Un negocio fructífero, naturalizado, pero que no estaba en la lista de negocios que querían manejar los Úsuga, ya que Juan de Dios, ‘Giovanni’, el hermano mayor, muerto en una operación de la Policía el primero de enero de 2012, y quien fundó junto a Daniel Rendón Herrera el grupo de ‘los Urabeños’, tenía entre sus argumentos empresariales de crimen, que “meterse con putas era echarse la soga al cuello. Las putas para la cama, no para los negocios”, le escribió en un mensaje a su jefe de seguridad, cuando su hermano ‘Otoniel’ le propuso incluir el tema, como uno de sus activos financieros.
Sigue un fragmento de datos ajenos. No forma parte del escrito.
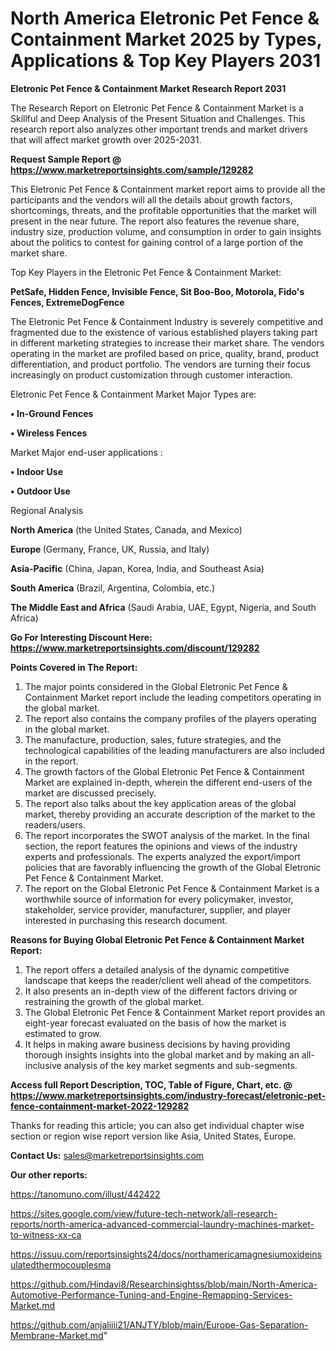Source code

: # North America Eletronic Pet Fence & Containment Market 2025 by Types, Applications & Top Key Players 2031

<strong>Eletronic Pet Fence & Containment Market Research Report 2031</strong>

The Research Report on Eletronic Pet Fence & Containment Market is a Skillful and Deep Analysis of the Present Situation and Challenges. This research report also analyzes other important trends and market drivers that will affect market growth over 2025-2031.

<strong>Request Sample Report @ <a href=https://www.marketreportsinsights.com/sample/129282>https://www.marketreportsinsights.com/sample/129282</a></strong>

This Eletronic Pet Fence & Containment market report aims to provide all the participants and the vendors will all the details about growth factors, shortcomings, threats, and the profitable opportunities that the market will present in the near future. The report also features the revenue share, industry size, production volume, and consumption in order to gain insights about the politics to contest for gaining control of a large portion of the market share.

Top Key Players in the Eletronic Pet Fence & Containment Market:

<strong>PetSafe, Hidden Fence, Invisible Fence, Sit Boo-Boo, Motorola, Fido's Fences, ExtremeDogFence</strong>

The Eletronic Pet Fence & Containment Industry is severely competitive and fragmented due to the existence of various established players taking part in different marketing strategies to increase their market share. The vendors operating in the market are profiled based on price, quality, brand, product differentiation, and product portfolio. The vendors are turning their focus increasingly on product customization through customer interaction.

Eletronic Pet Fence & Containment Market Major Types are:

<strong>• In-Ground Fences

• Wireless Fences</strong>

Market Major end-user applications :

<strong>• Indoor Use

• Outdoor Use</strong>

Regional Analysis

</u><strong><b>North America</b></strong> (the United States, Canada, and Mexico)

<strong><b>Europe </b></strong>(Germany, France, UK, Russia, and Italy)

<strong><b>Asia-Pacific</b></strong> (China, Japan, Korea, India, and Southeast Asia)

<strong><b>South America</b></strong> (Brazil, Argentina, Colombia, etc.)

<strong><b>The Middle East and Africa</b></strong> (Saudi Arabia, UAE, Egypt, Nigeria, and South Africa)

<strong>Go For Interesting Discount Here: <a href=https://www.marketreportsinsights.com/discount/129282>https://www.marketreportsinsights.com/discount/129282</a></strong>

<strong>Points Covered in The Report:</strong>
<ol>
  <li>The major points considered in the Global Eletronic Pet Fence & Containment Market report include the leading competitors operating in the global market.</li>
  <li>The report also contains the company profiles of the players operating in the global market.</li>
  <li>The manufacture, production, sales, future strategies, and the technological capabilities of the leading manufacturers are also included in the report.</li>
  <li>The growth factors of the Global Eletronic Pet Fence & Containment Market are explained in-depth, wherein the different end-users of the market are discussed precisely.</li>
  <li>The report also talks about the key application areas of the global market, thereby providing an accurate description of the market to the readers/users.</li>
  <li>The report incorporates the SWOT analysis of the market. In the final section, the report features the opinions and views of the industry experts and professionals. The experts analyzed the export/import policies that are favorably influencing the growth of the Global Eletronic Pet Fence & Containment Market.</li>
  <li>The report on the Global Eletronic Pet Fence & Containment Market is a worthwhile source of information for every policymaker, investor, stakeholder, service provider, manufacturer, supplier, and player interested in purchasing this research document.</li>
</ol>
<strong>Reasons for Buying Global Eletronic Pet Fence & Containment Market Report:</strong>

<ol>
  <li>The report offers a detailed analysis of the dynamic competitive landscape that keeps the reader/client well ahead of the competitors.</li>
  <li>It also presents an in-depth view of the different factors driving or restraining the growth of the global market.</li>
  <li>The Global Eletronic Pet Fence & Containment Market report provides an eight-year forecast evaluated on the basis of how the market is estimated to grow.</li>
  <li>It helps in making aware business decisions by having providing thorough insights insights into the global market and by making an all-inclusive analysis of the key market segments and sub-segments.</li>
</ol>
<strong>Access full Report Description, TOC, Table of Figure, Chart, etc. @ <a href=https://www.marketreportsinsights.com/industry-forecast/eletronic-pet-fence-containment-market-2022-129282>https://www.marketreportsinsights.com/industry-forecast/eletronic-pet-fence-containment-market-2022-129282</a></strong>


Thanks for reading this article; you can also get individual chapter wise section or region wise report version like Asia, United States, Europe.

<strong>Contact Us:</strong>
sales@marketreportsinsights.com

<strong>Our other reports:</strong>

<a href=https://tanomuno.com/illust/442422>https://tanomuno.com/illust/442422</a>

<a href=https://sites.google.com/view/future-tech-network/all-research-reports/north-america-advanced-commercial-laundry-machines-market-to-witness-xx-ca>https://sites.google.com/view/future-tech-network/all-research-reports/north-america-advanced-commercial-laundry-machines-market-to-witness-xx-ca</a>

<a href=https://issuu.com/reportsinsights24/docs/northamericamagnesiumoxideinsulatedthermocouplesma>https://issuu.com/reportsinsights24/docs/northamericamagnesiumoxideinsulatedthermocouplesma</a>

<a href=https://github.com/Hindavi8/Researchinsightss/blob/main/North-America-Automotive-Performance-Tuning-and-Engine-Remapping-Services-Market.md>https://github.com/Hindavi8/Researchinsightss/blob/main/North-America-Automotive-Performance-Tuning-and-Engine-Remapping-Services-Market.md</a>

<a href=https://github.com/anjaliiii21/ANJTY/blob/main/Europe-Gas-Separation-Membrane-Market.md>https://github.com/anjaliiii21/ANJTY/blob/main/Europe-Gas-Separation-Membrane-Market.md</a>"
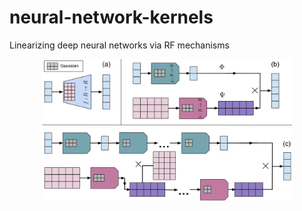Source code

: # neural-network-kernels
Linearizing deep neural networks via RF mechanisms

<p align="center">
<img src="https://github.com/arijitthegame/neural-network-kernels/blob/main/main-figure-4-1.png"  width="400px"/>
</p>



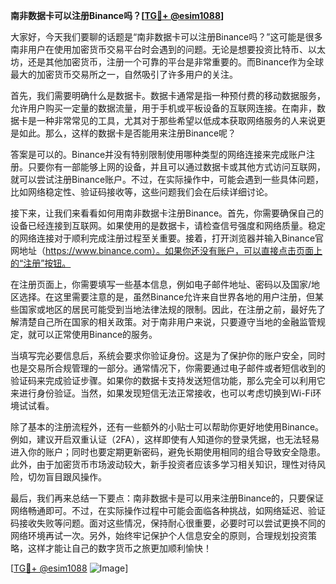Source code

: **南非数据卡可以注册Binance吗？[[TG💪+ @esim1088](https://t.me/s/esim1088)]**

大家好，今天我们要聊的话题是“南非数据卡可以注册Binance吗？”这可能是很多南非用户在使用加密货币交易平台时会遇到的问题。无论是想要投资比特币、以太坊，还是其他加密货币，注册一个可靠的平台是非常重要的。而Binance作为全球最大的加密货币交易所之一，自然吸引了许多用户的关注。

首先，我们需要明确什么是数据卡。数据卡通常是指一种预付费的移动数据服务，允许用户购买一定量的数据流量，用于手机或平板设备的互联网连接。在南非，数据卡是一种非常常见的工具，尤其对于那些希望以低成本获取网络服务的人来说更是如此。那么，这样的数据卡是否能用来注册Binance呢？

答案是可以的。Binance并没有特别限制使用哪种类型的网络连接来完成账户注册。只要你有一部能够上网的设备，并且可以通过数据卡或其他方式访问互联网，就可以尝试注册Binance账户。不过，在实际操作中，可能会遇到一些具体问题，比如网络稳定性、验证码接收等，这些问题我们会在后续详细讨论。

接下来，让我们来看看如何用南非数据卡注册Binance。首先，你需要确保自己的设备已经连接到互联网。如果使用的是数据卡，请检查信号强度和网络质量。稳定的网络连接对于顺利完成注册过程至关重要。接着，打开浏览器并输入Binance官网地址（https://www.binance.com）。如果你还没有账户，可以直接点击页面上的“注册”按钮。

在注册页面上，你需要填写一些基本信息，例如电子邮件地址、密码以及国家/地区选择。在这里需要注意的是，虽然Binance允许来自世界各地的用户注册，但某些国家或地区的居民可能受到当地法律法规的限制。因此，在注册之前，最好先了解清楚自己所在国家的相关政策。对于南非用户来说，只要遵守当地的金融监管规定，就可以正常使用Binance的服务。

当填写完必要信息后，系统会要求你验证身份。这是为了保护你的账户安全，同时也是交易所合规管理的一部分。通常情况下，你需要通过电子邮件或者短信收到的验证码来完成验证步骤。如果你的数据卡支持发送短信功能，那么完全可以利用它来进行身份验证。当然，如果发现短信无法正常接收，也可以考虑切换到Wi-Fi环境试试看。

除了基本的注册流程外，还有一些额外的小贴士可以帮助你更好地使用Binance。例如，建议开启双重认证（2FA），这样即使有人知道你的登录凭据，也无法轻易进入你的账户；同时也要定期更新密码，避免长期使用相同的组合导致安全隐患。此外，由于加密货币市场波动较大，新手投资者应该多学习相关知识，理性对待风险，切勿盲目跟风操作。

最后，我们再来总结一下要点：南非数据卡是可以用来注册Binance的，只要保证网络畅通即可。不过，在实际操作过程中可能会面临各种挑战，如网络延迟、验证码接收失败等问题。面对这些情况，保持耐心很重要，必要时可以尝试更换不同的网络环境再试一次。另外，始终牢记保护个人信息安全的原则，合理规划投资策略，这样才能让自己的数字货币之旅更加顺利愉快！

[[TG💪+ @esim1088](https://t.me/s/esim1088) ![Image](https://i.postimg.cc/4NQfJmqS/Snipaste-2025-05-13-00-14-12.png)]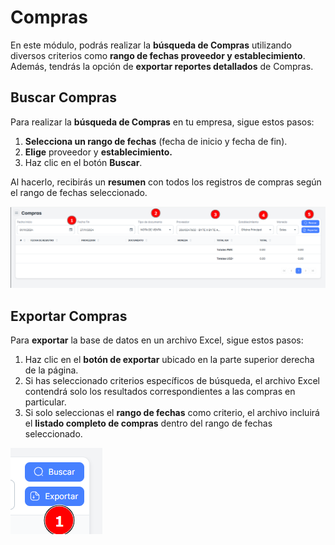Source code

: # Compras

En este módulo, podrás realizar la **búsqueda de Compras** utilizando diversos criterios como **rango de fechas proveedor y establecimiento**. Además, tendrás la opción de **exportar reportes detallados** de Compras.

## Buscar Compras

Para realizar la **búsqueda de Compras** en tu empresa, sigue estos pasos:

1. **Selecciona un rango de fechas** (fecha de inicio y fecha de fin).
2. **Elige** proveedor y **establecimiento.**
3. Haz clic en el botón **Buscar**.

Al hacerlo, recibirás un **resumen** con todos los registros de compras según el rango de fechas seleccionado.

![compras1](./img4/compras1.png)


## Exportar Compras

Para **exportar** la base de datos en un archivo Excel, sigue estos pasos:

1. Haz clic en el **botón de exportar** ubicado en la parte superior derecha de la página.
2. Si has seleccionado criterios específicos de búsqueda, el archivo Excel contendrá solo los resultados correspondientes a las compras en particular.
3. Si solo seleccionas el **rango de fechas** como criterio, el archivo incluirá el **listado completo de compras** dentro del rango de fechas seleccionado.

![compras2](./img4/compras2.png)

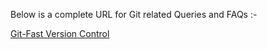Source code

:  Below is a complete URL for Git related Queries and FAQs :-
 
 [Git-Fast Version Control](https://git-scm.com/doc)
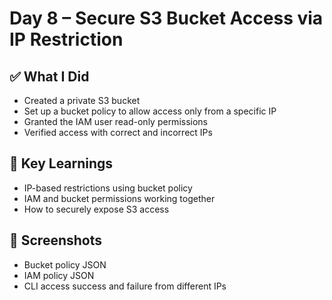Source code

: # Day 8 – Secure S3 Bucket Access via IP Restriction

## ✅ What I Did
- Created a private S3 bucket
- Set up a bucket policy to allow access only from a specific IP
- Granted the IAM user read-only permissions
- Verified access with correct and incorrect IPs

## 🧠 Key Learnings
- IP-based restrictions using bucket policy
- IAM and bucket permissions working together
- How to securely expose S3 access

## 📸 Screenshots
- Bucket policy JSON
- IAM policy JSON
- CLI access success and failure from different IPs
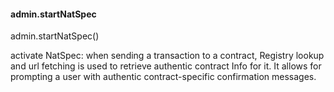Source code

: 
#### admin.startNatSpec

admin.startNatSpec()

activate NatSpec: when sending a transaction to a contract,
Registry lookup and url fetching is used to retrieve authentic contract Info for it. It allows for prompting a user with authentic contract-specific confirmation messages.
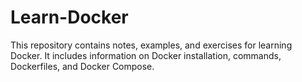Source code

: # Learn-Docker
This repository contains notes, examples, and exercises for learning Docker. It includes information on Docker installation, commands, Dockerfiles, and Docker Compose.
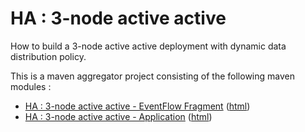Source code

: # HA : 3-node active active

How to build a 3-node active active deployment with dynamic data distribution policy.

This is a maven aggregator project consisting of the following maven modules :

* [HA : 3-node active active - EventFlow Fragment](aa-3node-ef/src/site/markdown/index.md) ([html](https://tibcosoftware.github.io/tibco-streaming-samples/10.4.3/highavailability/aa-3node/aa-3node-ef/))
* [HA : 3-node active active - Application](aa-3node-app/src/site/markdown/index.md) ([html](https://tibcosoftware.github.io/tibco-streaming-samples/10.4.3/highavailability/aa-3node/aa-3node-app/))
Pero, con la muerte de alias Giovanni, la organización se reacomodó y las nuevas cabezas crearon prácticamente un holding de servicios que, además de la cocaína, entró en la tercerización de las oficinas de cobro y una bolsa de empleo exprés para sicariato, minería ilegal, control territorial con extorsión, seguridad privada ilegal y la “diversión por catálogo”, en otras palabras: trata de personas y explotación sexual de niñas y mujeres.
Todo indica que fueron los mexicanos del cartel de Sinaloa, específicamente los hombres del ‘Chapo Guzmán’, los que convencieron a ‘Otoniel’ y a ‘Gavilán’ para entrar en el negocio. Lo claro es que, en el 2013, la organización contactó a Javier Linares (al parecer un nombre fachada), para que montara la estructura y funcionamiento en Colombia.
Las mujeres y niñas le dicen ‘el Papi’. Él solo aparecía para darles el visto bueno. Sus reclutadores se encargaban de buscarlas en las calles de Medellín, Cali, Pereira, Cartagena o Bogotá, conocer sus necesidades para poder chantajearlas y manipularlas y luego embarcarlas en buses o camionetas, rumbo al infierno.
María Dora subió en uno de esos buses.
Pero el ‘negocio’ prosperó, como lo habían presupuestado los mexicanos y era necesario expandirse a nivel internacional. Muchas jóvenes fueron enviadas a Puerto Vallarta o Quintana Roo en México y algunas alcanzaron a ser traficadas con las redes de España y Asia.
Un capítulo que apenas se abre porque, como aseguran ellas, las mujeres explotadas siempre van a estar en desventaja frente a un alijo de una tonelada de cocaína. Sus dolores y dramas parece que quedarán sepultados con la extradición del último de los capos colombianos del narcotráfico.